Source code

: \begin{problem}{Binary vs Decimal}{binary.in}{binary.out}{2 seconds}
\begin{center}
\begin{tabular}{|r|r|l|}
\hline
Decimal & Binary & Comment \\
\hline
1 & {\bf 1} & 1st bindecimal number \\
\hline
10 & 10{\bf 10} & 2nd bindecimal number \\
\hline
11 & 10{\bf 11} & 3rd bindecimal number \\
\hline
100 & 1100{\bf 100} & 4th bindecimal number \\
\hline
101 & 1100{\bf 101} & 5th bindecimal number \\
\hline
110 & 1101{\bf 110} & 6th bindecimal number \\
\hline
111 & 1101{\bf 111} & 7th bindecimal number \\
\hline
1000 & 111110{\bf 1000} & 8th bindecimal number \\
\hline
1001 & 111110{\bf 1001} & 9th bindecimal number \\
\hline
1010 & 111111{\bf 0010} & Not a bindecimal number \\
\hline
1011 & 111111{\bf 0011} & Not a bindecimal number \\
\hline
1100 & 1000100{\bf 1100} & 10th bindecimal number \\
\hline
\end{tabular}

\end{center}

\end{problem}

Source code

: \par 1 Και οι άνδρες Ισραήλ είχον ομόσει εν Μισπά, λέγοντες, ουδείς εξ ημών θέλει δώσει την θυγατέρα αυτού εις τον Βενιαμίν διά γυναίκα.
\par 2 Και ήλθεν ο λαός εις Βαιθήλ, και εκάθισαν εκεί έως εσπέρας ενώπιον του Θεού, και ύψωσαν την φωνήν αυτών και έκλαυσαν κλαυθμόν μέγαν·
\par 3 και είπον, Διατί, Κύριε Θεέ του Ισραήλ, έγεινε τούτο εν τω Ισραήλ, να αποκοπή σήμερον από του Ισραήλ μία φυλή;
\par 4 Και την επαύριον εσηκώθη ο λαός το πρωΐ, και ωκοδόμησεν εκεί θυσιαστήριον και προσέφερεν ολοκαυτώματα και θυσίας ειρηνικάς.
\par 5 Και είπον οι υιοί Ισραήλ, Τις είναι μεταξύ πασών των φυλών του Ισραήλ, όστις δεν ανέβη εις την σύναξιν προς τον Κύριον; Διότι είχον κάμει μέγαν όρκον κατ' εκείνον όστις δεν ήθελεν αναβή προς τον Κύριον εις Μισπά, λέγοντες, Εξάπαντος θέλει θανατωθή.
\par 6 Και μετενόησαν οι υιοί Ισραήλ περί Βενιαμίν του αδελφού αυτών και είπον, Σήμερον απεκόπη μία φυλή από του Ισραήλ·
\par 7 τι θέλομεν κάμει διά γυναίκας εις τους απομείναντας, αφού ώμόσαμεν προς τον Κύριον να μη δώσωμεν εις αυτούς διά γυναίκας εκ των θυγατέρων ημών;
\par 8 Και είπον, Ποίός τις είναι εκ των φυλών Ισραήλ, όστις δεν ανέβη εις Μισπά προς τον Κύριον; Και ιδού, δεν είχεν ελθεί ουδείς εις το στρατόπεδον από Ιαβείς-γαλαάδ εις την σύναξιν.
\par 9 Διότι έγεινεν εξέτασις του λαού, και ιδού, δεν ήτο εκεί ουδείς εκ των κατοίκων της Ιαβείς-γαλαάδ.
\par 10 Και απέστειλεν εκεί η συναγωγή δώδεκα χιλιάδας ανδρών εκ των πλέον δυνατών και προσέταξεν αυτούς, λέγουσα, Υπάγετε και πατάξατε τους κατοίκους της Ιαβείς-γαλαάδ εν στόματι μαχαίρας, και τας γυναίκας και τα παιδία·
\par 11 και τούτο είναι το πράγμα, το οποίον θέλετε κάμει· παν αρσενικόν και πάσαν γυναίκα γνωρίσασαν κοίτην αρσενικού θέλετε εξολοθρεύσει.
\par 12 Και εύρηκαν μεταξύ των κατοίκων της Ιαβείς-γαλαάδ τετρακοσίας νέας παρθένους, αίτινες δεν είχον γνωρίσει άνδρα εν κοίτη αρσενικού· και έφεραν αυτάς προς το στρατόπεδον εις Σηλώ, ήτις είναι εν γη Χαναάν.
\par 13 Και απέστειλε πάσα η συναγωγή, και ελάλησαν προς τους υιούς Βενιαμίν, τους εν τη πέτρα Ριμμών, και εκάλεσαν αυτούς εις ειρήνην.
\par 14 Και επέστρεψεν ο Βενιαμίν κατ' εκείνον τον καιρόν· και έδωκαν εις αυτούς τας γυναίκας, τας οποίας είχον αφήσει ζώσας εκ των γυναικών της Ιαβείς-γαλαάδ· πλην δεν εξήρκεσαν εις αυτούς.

┄┄┄┄┄┄

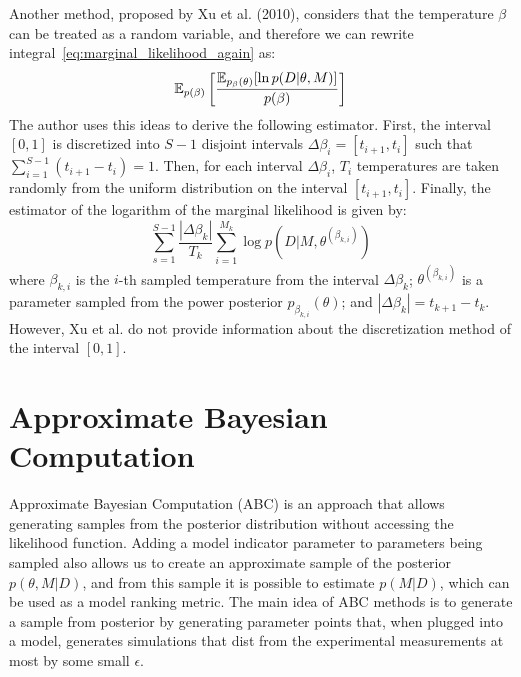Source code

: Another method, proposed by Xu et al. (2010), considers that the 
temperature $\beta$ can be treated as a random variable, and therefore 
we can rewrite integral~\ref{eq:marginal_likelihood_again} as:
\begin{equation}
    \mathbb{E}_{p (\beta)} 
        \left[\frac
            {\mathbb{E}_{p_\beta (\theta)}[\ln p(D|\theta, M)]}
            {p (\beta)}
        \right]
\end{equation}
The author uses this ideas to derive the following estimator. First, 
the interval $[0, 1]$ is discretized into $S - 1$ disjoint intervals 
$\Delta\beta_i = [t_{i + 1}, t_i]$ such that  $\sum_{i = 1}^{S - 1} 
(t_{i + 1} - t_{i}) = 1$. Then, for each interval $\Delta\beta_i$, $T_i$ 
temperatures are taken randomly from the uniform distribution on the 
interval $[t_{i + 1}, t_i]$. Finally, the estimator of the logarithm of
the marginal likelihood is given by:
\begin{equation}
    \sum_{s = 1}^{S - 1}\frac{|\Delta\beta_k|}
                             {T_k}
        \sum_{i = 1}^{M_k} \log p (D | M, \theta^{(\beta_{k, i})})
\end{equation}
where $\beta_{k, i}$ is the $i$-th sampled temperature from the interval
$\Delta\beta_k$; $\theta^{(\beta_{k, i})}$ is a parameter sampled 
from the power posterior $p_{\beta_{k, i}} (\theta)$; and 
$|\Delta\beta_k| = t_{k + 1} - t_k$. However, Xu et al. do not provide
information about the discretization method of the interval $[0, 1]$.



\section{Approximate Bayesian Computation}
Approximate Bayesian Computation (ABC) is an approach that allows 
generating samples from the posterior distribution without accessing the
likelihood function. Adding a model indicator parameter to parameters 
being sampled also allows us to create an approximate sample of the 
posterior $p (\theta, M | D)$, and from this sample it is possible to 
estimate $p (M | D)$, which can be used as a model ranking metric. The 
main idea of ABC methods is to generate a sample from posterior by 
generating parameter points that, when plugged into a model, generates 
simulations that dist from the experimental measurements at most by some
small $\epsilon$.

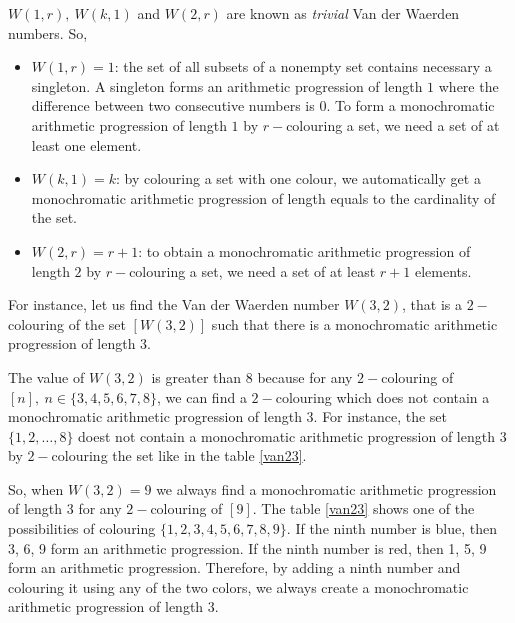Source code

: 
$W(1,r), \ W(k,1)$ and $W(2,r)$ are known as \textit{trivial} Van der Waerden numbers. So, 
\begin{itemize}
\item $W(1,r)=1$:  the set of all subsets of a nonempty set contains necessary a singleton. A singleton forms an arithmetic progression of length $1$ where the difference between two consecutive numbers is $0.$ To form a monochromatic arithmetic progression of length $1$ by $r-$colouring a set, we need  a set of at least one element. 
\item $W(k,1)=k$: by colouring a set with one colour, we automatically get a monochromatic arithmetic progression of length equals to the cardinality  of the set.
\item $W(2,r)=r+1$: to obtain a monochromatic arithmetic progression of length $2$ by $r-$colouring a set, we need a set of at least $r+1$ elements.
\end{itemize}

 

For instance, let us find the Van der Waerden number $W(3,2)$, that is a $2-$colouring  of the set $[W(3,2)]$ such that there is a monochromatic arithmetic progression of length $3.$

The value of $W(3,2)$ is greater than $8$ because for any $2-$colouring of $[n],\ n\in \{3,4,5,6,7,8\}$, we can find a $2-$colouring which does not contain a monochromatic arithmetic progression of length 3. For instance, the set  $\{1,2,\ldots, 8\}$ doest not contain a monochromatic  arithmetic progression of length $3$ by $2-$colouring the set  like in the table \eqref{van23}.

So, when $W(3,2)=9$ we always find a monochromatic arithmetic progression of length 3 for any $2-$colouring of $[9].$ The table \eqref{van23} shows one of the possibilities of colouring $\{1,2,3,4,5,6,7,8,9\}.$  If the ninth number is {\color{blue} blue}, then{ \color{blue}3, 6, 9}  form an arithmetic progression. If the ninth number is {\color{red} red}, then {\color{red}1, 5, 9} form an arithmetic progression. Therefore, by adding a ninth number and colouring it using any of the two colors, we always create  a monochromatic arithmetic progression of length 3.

┄┄┄┄┄┄

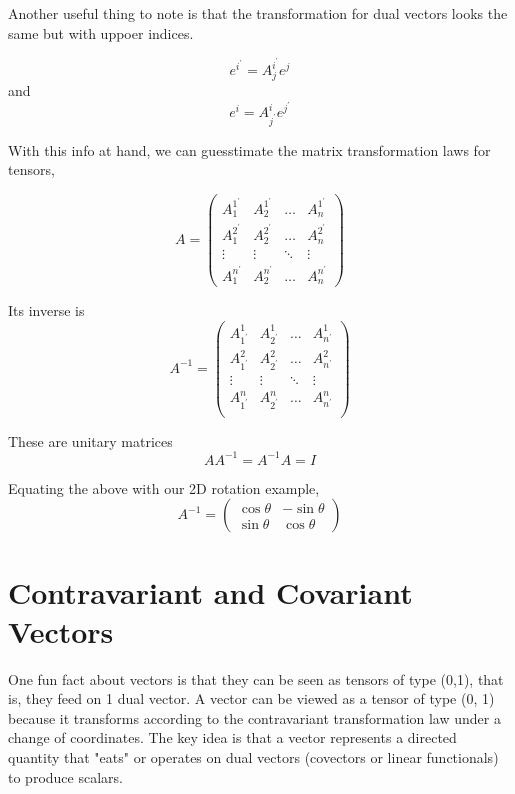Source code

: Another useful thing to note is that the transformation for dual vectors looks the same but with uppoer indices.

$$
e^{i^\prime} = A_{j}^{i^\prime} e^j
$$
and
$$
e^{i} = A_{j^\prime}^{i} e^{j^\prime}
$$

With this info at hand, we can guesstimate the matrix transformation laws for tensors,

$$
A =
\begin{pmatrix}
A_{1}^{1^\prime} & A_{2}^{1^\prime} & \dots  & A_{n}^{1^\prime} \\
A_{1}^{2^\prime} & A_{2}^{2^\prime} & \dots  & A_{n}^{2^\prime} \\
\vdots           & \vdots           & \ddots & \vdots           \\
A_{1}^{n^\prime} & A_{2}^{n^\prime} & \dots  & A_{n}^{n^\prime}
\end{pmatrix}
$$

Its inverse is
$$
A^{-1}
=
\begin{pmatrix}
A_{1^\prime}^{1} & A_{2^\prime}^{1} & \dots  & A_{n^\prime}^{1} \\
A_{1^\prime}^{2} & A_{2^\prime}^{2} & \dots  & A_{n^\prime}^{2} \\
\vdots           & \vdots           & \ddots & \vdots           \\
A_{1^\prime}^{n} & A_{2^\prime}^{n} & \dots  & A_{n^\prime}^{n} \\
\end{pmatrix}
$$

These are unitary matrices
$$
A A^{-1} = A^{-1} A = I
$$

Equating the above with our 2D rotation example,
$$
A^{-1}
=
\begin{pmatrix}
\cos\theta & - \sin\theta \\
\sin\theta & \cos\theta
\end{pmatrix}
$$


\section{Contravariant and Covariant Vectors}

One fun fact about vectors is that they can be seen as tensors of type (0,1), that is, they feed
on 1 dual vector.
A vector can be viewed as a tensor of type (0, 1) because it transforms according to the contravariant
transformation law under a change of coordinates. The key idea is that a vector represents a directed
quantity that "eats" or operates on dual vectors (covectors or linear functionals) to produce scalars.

┄┄┄┄┄┄

TASK DETAILS:
The listing above holds a line with "The author uses" and a line with "being sampled also". Print the stretch from the first through the second, exactly and alone.

OUTPUT FOR THIS TASK:
The author uses this ideas to derive the following estimator. First, 
the interval $[0, 1]$ is discretized into $S - 1$ disjoint intervals 
$\Delta\beta_i = [t_{i + 1}, t_i]$ such that  $\sum_{i = 1}^{S - 1} 
(t_{i + 1} - t_{i}) = 1$. Then, for each interval $\Delta\beta_i$, $T_i$ 
temperatures are taken randomly from the uniform distribution on the 
interval $[t_{i + 1}, t_i]$. Finally, the estimator of the logarithm of
the marginal likelihood is given by:
\begin{equation}
    \sum_{s = 1}^{S - 1}\frac{|\Delta\beta_k|}
                             {T_k}
        \sum_{i = 1}^{M_k} \log p (D | M, \theta^{(\beta_{k, i})})
\end{equation}
where $\beta_{k, i}$ is the $i$-th sampled temperature from the interval
$\Delta\beta_k$; $\theta^{(\beta_{k, i})}$ is a parameter sampled 
from the power posterior $p_{\beta_{k, i}} (\theta)$; and 
$|\Delta\beta_k| = t_{k + 1} - t_k$. However, Xu et al. do not provide
information about the discretization method of the interval $[0, 1]$.



\section{Approximate Bayesian Computation}
Approximate Bayesian Computation (ABC) is an approach that allows 
generating samples from the posterior distribution without accessing the
likelihood function. Adding a model indicator parameter to parameters 
being sampled also allows us to create an approximate sample of the 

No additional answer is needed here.